Sunday, December 29, 2019

From 2013... Of the 7,000 languages spoken today, some 2,500 are generally considered endangered; this vastly underestimates the danger, less than 5% of all languages can still ascend to the digital realm

Kornai A (2013) Digital Language Death. PLoS ONE 8(10): e77056. https://doi.org/10.1371/journal.pone.0077056

Abstract: Of the approximately 7,000 languages spoken today, some 2,500 are generally considered endangered. Here we argue that this consensus figure vastly underestimates the danger of digital language death, in that less than 5% of all languages can still ascend to the digital realm. We present evidence of a massive die-off caused by the digital divide.

Conclusions
We have machine classified the world’s languages as digitally ascending (including all vital, thriving, and borderline cases) or not, and concluded, optimistically, that the former class is at best 5% of the latter. Broken down to individual languages and language groups the situation is quite complex and does not lend itself to a straightforward summary. In our subjective estimate, no more than a third of the incubator languages will make the transition to the digital age. As the example of the erstwhile Klingon wikipedia (now hosted on Wikia) shows, a group of enthusiasts can do wonders, but it cannot create a genuine community. The wikipedia language policy, https://meta.wikimedia.org/wiki/Language_proposal_policy, demanding that “at least five active users must edit that language regularly before a test project will be considered successful” can hardly be more lenient, but the actual bar is much higher. Wikipedia is a good place for digitally-minded speakers to congregate, but the natural outcome of these efforts is a heritage project, not a live community.

A community of wikipedia editors that work together to anchor to the web the culture carried by the language is a necessary but insufficient condition of true survival. By definition, digital ascent requires use in a broad variety of digital contexts. This is not to deny the value of heritage preservation, for the importance of such projects can hardly be overstated, but language survival in the digital age is essentially closed off to local language varieties whose speakers have at the time of the Industrial Revolution already ceded both prestige and core areas of functionality to the leading standard koinés, the varieties we call, without qualification, French, German, and Italian today.

A typical example is Piedmontese, still spoken by some 2–3 m people in the Torino region, and even recognized as having official status by the regional administration of Piedmont, but without any significant digital presence. More closed communities perhaps have a better chance: Faroese, with less than 50 k speakers, but with a high quality wikipedia, could be an example. There are glimmers of hope, for example [2] reported 40,000 downloads for a smartphone app to learn West Flemish dialect words and expressions, but on the whole, the chances of digital survival for those languages that participate in widespread bilingualism with a thriving alternative, in particular the chances of any minority language of the British Isles, are rather slim.

In rare cases, such as that of Kurdish, we may see the emergence of a digital koiné in a situation where today separate Northern (Kurmanji), Central (Sorani), and Southern (Kermanshahi) versions are maintained (the latter as an incubator).

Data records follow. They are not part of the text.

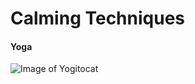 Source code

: # Calming Techniques
#### Yoga
![Image of Yogitocat](https://octodex.github.com/images/yogitocat.png)
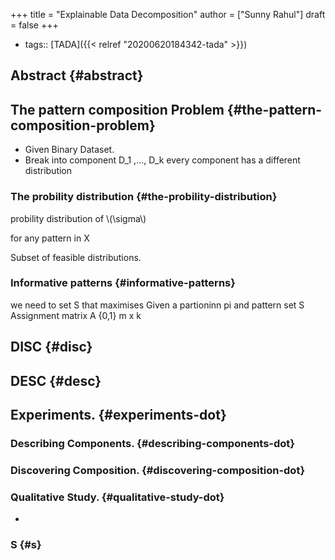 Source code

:+++
title = "Explainable Data Decomposition"
author = ["Sunny Rahul"]
draft = false
+++

-   tags:: [TADA]({{< relref "20200620184342-tada" >}})


## Abstract {#abstract}


## The pattern composition Problem {#the-pattern-composition-problem}

-   Given Binary Dataset.
-   Break into component D\_1 ,..., D\_k
    every component has a different distribution


### The probility distribution {#the-probility-distribution}

probility distribution of \\(\sigma\\)

for any pattern in X

Subset of feasible distributions.


### Informative patterns {#informative-patterns}

we need to set S that  maximises
Given a partioninn pi and pattern set S
Assignment matrix A {0,1} m x k


## DISC {#disc}


## DESC {#desc}


## Experiments. {#experiments-dot}


### Describing Components. {#describing-components-dot}


### Discovering Composition. {#discovering-composition-dot}


### Qualitative Study. {#qualitative-study-dot}

-


### S {#s}
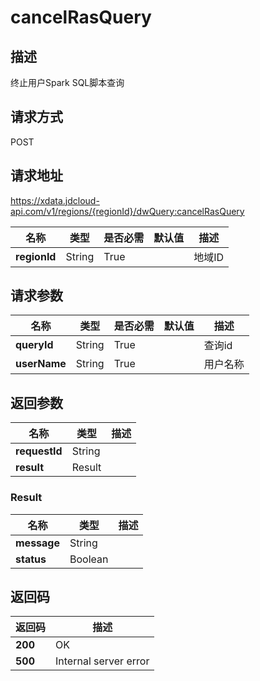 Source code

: # cancelRasQuery


## 描述
终止用户Spark SQL脚本查询

## 请求方式
POST

## 请求地址
https://xdata.jdcloud-api.com/v1/regions/{regionId}/dwQuery:cancelRasQuery

|名称|类型|是否必需|默认值|描述|
|---|---|---|---|---|
|**regionId**|String|True| |地域ID|

## 请求参数
|名称|类型|是否必需|默认值|描述|
|---|---|---|---|---|
|**queryId**|String|True| |查询id|
|**userName**|String|True| |用户名称|


## 返回参数
|名称|类型|描述|
|---|---|---|
|**requestId**|String| |
|**result**|Result| |

### Result
|名称|类型|描述|
|---|---|---|
|**message**|String| |
|**status**|Boolean| |

## 返回码
|返回码|描述|
|---|---|
|**200**|OK|
|**500**|Internal server error|
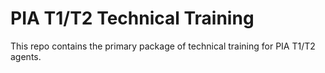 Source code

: # PIA T1/T2 Technical Training

This repo contains the primary package of technical training for PIA T1/T2 agents.

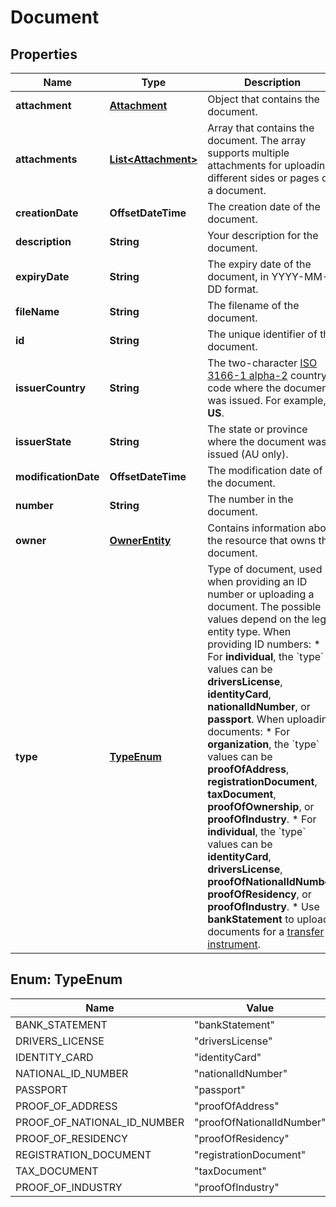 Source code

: 

# Document


## Properties

| Name | Type | Description | Notes |
|------------ | ------------- | ------------- | -------------|
|**attachment** | [**Attachment**](Attachment.md) | Object that contains the document. |  [optional] |
|**attachments** | [**List&lt;Attachment&gt;**](Attachment.md) | Array that contains the document. The array supports multiple attachments for uploading different sides or pages of a document. |  |
|**creationDate** | **OffsetDateTime** | The creation date of the document. |  [optional] [readonly] |
|**description** | **String** | Your description for the document. |  |
|**expiryDate** | **String** | The expiry date of the document, in YYYY-MM-DD format. |  [optional] |
|**fileName** | **String** | The filename of the document. |  [optional] |
|**id** | **String** | The unique identifier of the document. |  [readonly] |
|**issuerCountry** | **String** | The two-character [ISO 3166-1 alpha-2](https://en.wikipedia.org/wiki/ISO_3166-1_alpha-2) country code where the document was issued. For example, **US**. |  [optional] |
|**issuerState** | **String** | The state or province where the document was issued (AU only). |  [optional] |
|**modificationDate** | **OffsetDateTime** | The modification date of the document. |  [optional] [readonly] |
|**number** | **String** | The number in the document. |  [optional] |
|**owner** | [**OwnerEntity**](OwnerEntity.md) | Contains information about the resource that owns the document. |  |
|**type** | [**TypeEnum**](#TypeEnum) | Type of document, used when providing an ID number or uploading a document. The possible values depend on the legal entity type.  When providing ID numbers: * For **individual**, the &#x60;type&#x60; values can be **driversLicense**, **identityCard**, **nationalIdNumber**, or **passport**.  When uploading documents: * For **organization**, the &#x60;type&#x60; values can be **proofOfAddress**, **registrationDocument**, **taxDocument**, **proofOfOwnership**, or **proofOfIndustry**.   * For **individual**, the &#x60;type&#x60; values can be **identityCard**, **driversLicense**, **proofOfNationalIdNumber**, **proofOfResidency**, or **proofOfIndustry**.  * Use **bankStatement** to upload documents for a [transfer instrument](https://docs.adyen.com/api-explorer/#/legalentity/latest/post/transferInstruments__resParam_id). |  |



## Enum: TypeEnum

| Name | Value |
|---- | -----|
| BANK_STATEMENT | &quot;bankStatement&quot; |
| DRIVERS_LICENSE | &quot;driversLicense&quot; |
| IDENTITY_CARD | &quot;identityCard&quot; |
| NATIONAL_ID_NUMBER | &quot;nationalIdNumber&quot; |
| PASSPORT | &quot;passport&quot; |
| PROOF_OF_ADDRESS | &quot;proofOfAddress&quot; |
| PROOF_OF_NATIONAL_ID_NUMBER | &quot;proofOfNationalIdNumber&quot; |
| PROOF_OF_RESIDENCY | &quot;proofOfResidency&quot; |
| REGISTRATION_DOCUMENT | &quot;registrationDocument&quot; |
| TAX_DOCUMENT | &quot;taxDocument&quot; |
| PROOF_OF_INDUSTRY | &quot;proofOfIndustry&quot; |



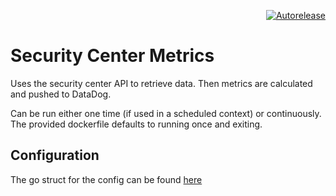 <p align=right>
<a href=https://autorelease.dmz.general.palantir.tech/palantir/tenablesc-metrics><img src=https://img.shields.io/badge/Perform%20an-Autorelease-success.svg alt=Autorelease></a>
</p>

# Security Center Metrics

Uses the security center API to retrieve data.  Then metrics are calculated and pushed to DataDog.

Can be run either one time (if used in a scheduled context) or continuously.  The provided dockerfile defaults to running once and exiting.

## Configuration

The go struct for the config can be found [here](cmd/config.go#L26)
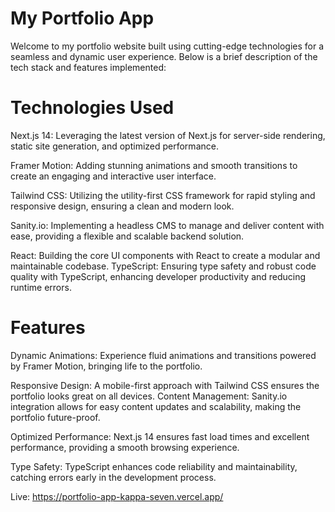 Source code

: # My Portfolio App

Welcome to my portfolio website built using cutting-edge technologies for a seamless and dynamic user experience. Below is a brief description of the tech stack and features implemented:

# Technologies Used
Next.js 14: Leveraging the latest version of Next.js for server-side rendering, static site generation, and optimized performance.

Framer Motion: Adding stunning animations and smooth transitions to create an engaging and interactive user interface.

Tailwind CSS: Utilizing the utility-first CSS framework for rapid styling and responsive design, ensuring a clean and modern look.

Sanity.io: Implementing a headless CMS to manage and deliver content with ease, providing a flexible and scalable backend solution.

React: Building the core UI components with React to create a modular and maintainable codebase.
TypeScript: Ensuring type safety and robust code quality with TypeScript, enhancing developer productivity and reducing runtime errors.

# Features
Dynamic Animations: Experience fluid animations and transitions powered by Framer Motion, bringing life to the portfolio.

Responsive Design: A mobile-first approach with Tailwind CSS ensures the portfolio looks great on all devices.
Content Management: Sanity.io integration allows for easy content updates and scalability, making the portfolio future-proof.

Optimized Performance: Next.js 14 ensures fast load times and excellent performance, providing a smooth browsing experience.

Type Safety: TypeScript enhances code reliability and maintainability, catching errors early in the development process.

Live: https://portfolio-app-kappa-seven.vercel.app/ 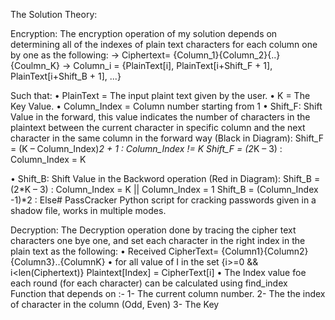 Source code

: The Solution Theory:

Encryption:
The encryption operation of my solution depends on determining
all of the indexes of plain text characters for each column one by one as the
following:
  → Ciphertext= {Column_1}{Column_2}{..}{Coulmn_K}
  -> Column_i = {PlainText[i], PlainText[i+Shift_F + 1], PlainText[i+Shift_B +
  1], ...}

Such that:
• PlainText = The input plaint text given by the user.
• K = The Key Value.
• Column_Index = Column number starting from 1
• Shift_F: Shift Value in the forward, this value indicates the number
of characters in the plaintext between the current character in specific
column and the next character in the same column in the forward way
(Black in Diagram):
Shift_F = (K – Column_Index)*2 + 1 : Column_Index != K
Shift_F = (2*K – 3)
: Column_Index = K


• Shift_B: Shift Value in the Backword operation (Red in Diagram):
Shift_B = (2*K – 3) : Column_Index = K || Column_Index = 1
Shift_B = (Column_Index -1)*2 : Else# PassCracker
Python script for cracking passwords given in a shadow file, works in multiple modes.


Decryption:
The Decryption operation done by tracing the cipher text characters one bye one, and set each character in the
right index in the plain text as the following:
  • Received CipherText= {Column1}{Column2}{Column3}..{ColumnK}
  • for all value of I in the set {i>=0 && i<len(Ciphertext)}
  Plaintext[Index] = CipherText[i]
  • The Index value foe each round (for each character) can be calculated using find_index Function
  that depends on :-
    1- The current column number.
    2- The the index of character in the column (Odd, Even)
    3- The Key
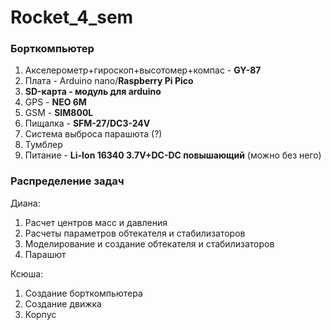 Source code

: # Rocket_4_sem


### Борткомпьютер


1. Акселерометр+гироскоп+высотомер+компас - **GY-87**
3. Плата - Arduino nano/**Raspberry Pi Pico**
5. **SD-карта - модуль для arduino**
6. GPS - **NEO 6M**
7. GSM - **SIM800L**
8. Пищалка - **SFM-27/DC3-24V**
9. Система выброса парашюта (?)
10. Тумблер
11. Питание - **Li-Ion 16340 3.7V+DC-DC повышающий** (можно без него)


### Распределение задач 

Диана:
1. Расчет центров масс и давления
2. Расчеты параметров обтекателя и стабилизаторов
3. Моделирование и создание обтекателя и стабилизаторов
4. Парашют 

Ксюша:
1. Создание борткомпьютера
2. Создание движка
3. Корпус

But there is no royal road to the digital age. While our study is synchronic only, the diachronic path to literacy and digital literacy is well understood: it takes a Caxton, or at any rate a significant publishing infrastructure, to enforce a standard, and it takes many years of formal education and a concentrated effort on the part of the community to train computational linguists who can develop the necessary tools, from transliterators (such as already powering the Chinese wikipedia) to spellcheckers and machine translation for their language. Perhaps the most remarkable example of this is Basque, which enjoys the benefits of a far-sighted EU language policy, but such success stories are hardly, if at all, relevant to economically more blighted regions with greater language diversity.

The machine translation services offered by Google are an increasingly important driver of cross-language communication. As expected, the first several releases stayed entirely in the thriving zone, and to this day all language pairs are across vital and thriving languages, with the exception of French – Haitian Creole. Were it not for the special attention DARPA, one of the main sponsors of machine translation, devoted to Haitian Creole, it is dubious we would have any MT aimed at this language. There is no reason whatsoever to suppose the Haitian government would have, or even could have, sponsored a similar effort [32]. Be it as it may, Google Translate for any language pair currently likes to have gigaword corpora in the source and target languages and about a million words of parallel text. For vital languages this is not a hard barrier to cross. We can generally put together a gigaword corpus just by crawling the web, and the standardly translated texts form a solid basis for putting together a parallel corpus [33]. But for borderline languages this is a real problem, because online material is so thinly spread over the web that we need techniques specifically designed to find it [16], and even these techniques yield only a drop in the bucket: instead of the gigaword monolingual corpora that we would need, the average language has only a few thousand words in the Crúbadán crawl. To make matters worse, the results of this crawl are not available to the public for fear of copyright infringement, yet in the digital age what cannot be downloaded does not exist.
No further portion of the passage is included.